Three Takeaways from a Digital 4th Grade Tefillah

Three Takeaways from a Digital 4th Grade Tefillah
  • Outside the Classroom
Shayna Friedman



By Shayna Friedman, Director of Admission

 

I had the pleasure of facilitating 4th grade tefillah this morning at 9:00. At 8:59, I had no idea how transformative this experience would be for me as a professional and as a human being, but by 9:23 I had practically composed this blog in my head. To 4th graders: you are resilient and enthusiastic and engaged, and thank you for bringing me so much joy and wisdom this Monday morning as we all muddle through on this murky trail called COVID-19.  Here are three takeaways from my time with you.
 


#1: Buildings aren't sacred. People are.



Every time a student joined our meeting, I was reminded of this. The first student logged in at 8:43 this morning for our 9:00 tefillah. Slowly, others logged on...27 in all opted to join us.  One introduced his new puppy, which elicited lots of “she’s adorable,” and other expressions of congratulations. Elana and I joked about how these meetings remind us of the Brady Bunch and shared the role this show played in our childhood. My oldest son, Isaiah, a senior at Denver JDS sat down and joined us for morning blessings before he had to log onto his morning class. The mutual respect and appreciation was palpable. We were miles apart from one another, but we were more connected than I have felt to a prayer community in a long time. 

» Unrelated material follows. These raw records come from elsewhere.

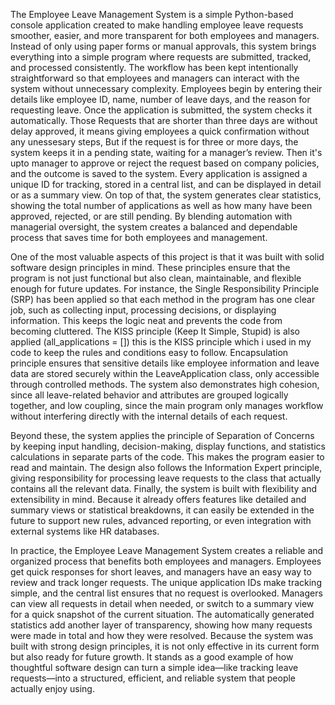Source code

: 
The Employee Leave Management System is a simple Python-based console application created to make handling employee leave requests smoother, easier, and more transparent for both employees and managers. Instead of only using paper forms or manual approvals, this system brings everything into a simple program where requests are submitted, tracked, and processed consistently. The workflow has been kept intentionally straightforward so that employees and managers can interact with the system without unnecessary complexity. Employees begin by entering their details like employee ID, name, number of leave days, and the reason for requesting leave. Once the application is submitted, the system checks it automatically. Those Requests that are shorter than three days are without delay approved, it means giving employees a quick confirmation without any unessesary steps, But if the request is for three or more days, the system keeps it in a pending state, waiting for a manager’s review. Then it's upto manager to approve or reject the request based on company policies, and the outcome is saved to the system. Every application is assigned a unique ID for tracking, stored in a central list, and can be displayed in detail or as a summary view. On top of that, the system generates clear statistics, showing the total number of applications as well as how many have been approved, rejected, or are still pending. By blending automation with managerial oversight, the system creates a balanced and dependable process that saves time for both employees and management.

One of the most valuable aspects of this project is that it was built with solid software design principles in mind. These principles ensure that the program is not just functional but also clean, maintainable, and flexible enough for future updates. For instance, the Single Responsibility Principle (SRP) has been applied so that each method in the program has one clear job, such as collecting input, processing decisions, or displaying information. This keeps the logic neat and prevents the code from becoming cluttered. The KISS principle (Keep It Simple, Stupid) is also applied (all_applications = []) this is the KISS principle which i used in my code to keep the rules and conditions easy to follow.  Encapsulation principle ensures that sensitive details like employee information and leave data are stored securely within the LeaveApplication class, only accessible through controlled methods. The system also demonstrates high cohesion, since all leave-related behavior and attributes are grouped logically together, and low coupling, since the main program only manages workflow without interfering directly with the internal details of each request.

Beyond these, the system applies the principle of Separation of Concerns by keeping input handling, decision-making, display functions, and statistics calculations in separate parts of the code. This makes the program easier to read and maintain. The design also follows the Information Expert principle, giving responsibility for processing leave requests to the class that actually contains all the relevant data. Finally, the system is built with flexibility and extensibility in mind. Because it already offers features like detailed and summary views or statistical breakdowns, it can easily be extended in the future to support new rules, advanced reporting, or even integration with external systems like HR databases.

In practice, the Employee Leave Management System creates a reliable and organized process that benefits both employees and managers. Employees get quick responses for short leaves, and managers have an easy way to review and track longer requests. The unique application IDs make tracking simple, and the central list ensures that no request is overlooked. Managers can view all requests in detail when needed, or switch to a summary view for a quick snapshot of the current situation. The automatically generated statistics add another layer of transparency, showing how many requests were made in total and how they were resolved. Because the system was built with strong design principles, it is not only effective in its current form but also ready for future growth. It stands as a good example of how thoughtful software design can turn a simple idea—like tracking leave requests—into a structured, efficient, and reliable system that people actually enjoy using.
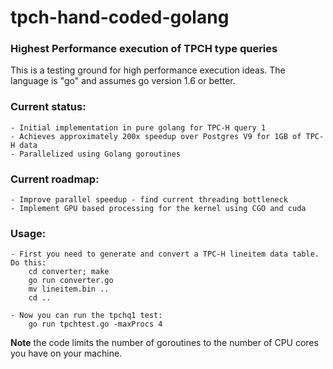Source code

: # tpch-hand-coded-golang
### Highest Performance execution of TPCH type queries

This is a testing ground for high performance execution ideas. The language is "go" and assumes go version 1.6 or better.

### Current status:
    - Initial implementation in pure golang for TPC-H query 1
    - Achieves approximately 200x speedup over Postgres V9 for 1GB of TPC-H data
    - Parallelized using Golang goroutines

### Current roadmap:
    - Improve parallel speedup - find current threading bottleneck
    - Implement GPU based processing for the kernel using CGO and cuda

### Usage:
    - First you need to generate and convert a TPC-H lineitem data table. Do this:
        cd converter; make
        go run converter.go
        mv lineitem.bin ..
        cd ..

    - Now you can run the tpchq1 test:
        go run tpchtest.go -maxProcs 4

**Note** the code limits the number of goroutines to the number of CPU cores you have on your machine.

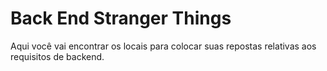 # Back End Stranger Things

Aqui você vai encontrar os locais para colocar suas repostas relativas aos requisitos de backend.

#2: Our liturgical tradition has a lot to offer.



This is not likely a big shock to you. After all, I am literally a professional Jew, so of course I’m a fan of our liturgy, right? Confession: Prayer has always been a challenge for me. I struggle with the theology inherent in much of our liturgy (even though my most favorite line in prayer is the final line of Adon Olam: God is with me. I will not fear...go figure). I haven’t been part of a weekday morning service in quite some time. And my Rabbi will tell you I’m not a Shabbat service regular. Still, in preparing for today, this passage called me. Take a minute to read the eighth blessing of the weekday Amidah.


Heal us, Hashem, and we will be healed; Save us and we will be saved: for You are our praise. Grant a perfect healing to all our wounds; Because you are God, Ruler, Healer, faithful and merciful. Blessed are You, Hashem, Healer of the sick of Your people Yisrael. 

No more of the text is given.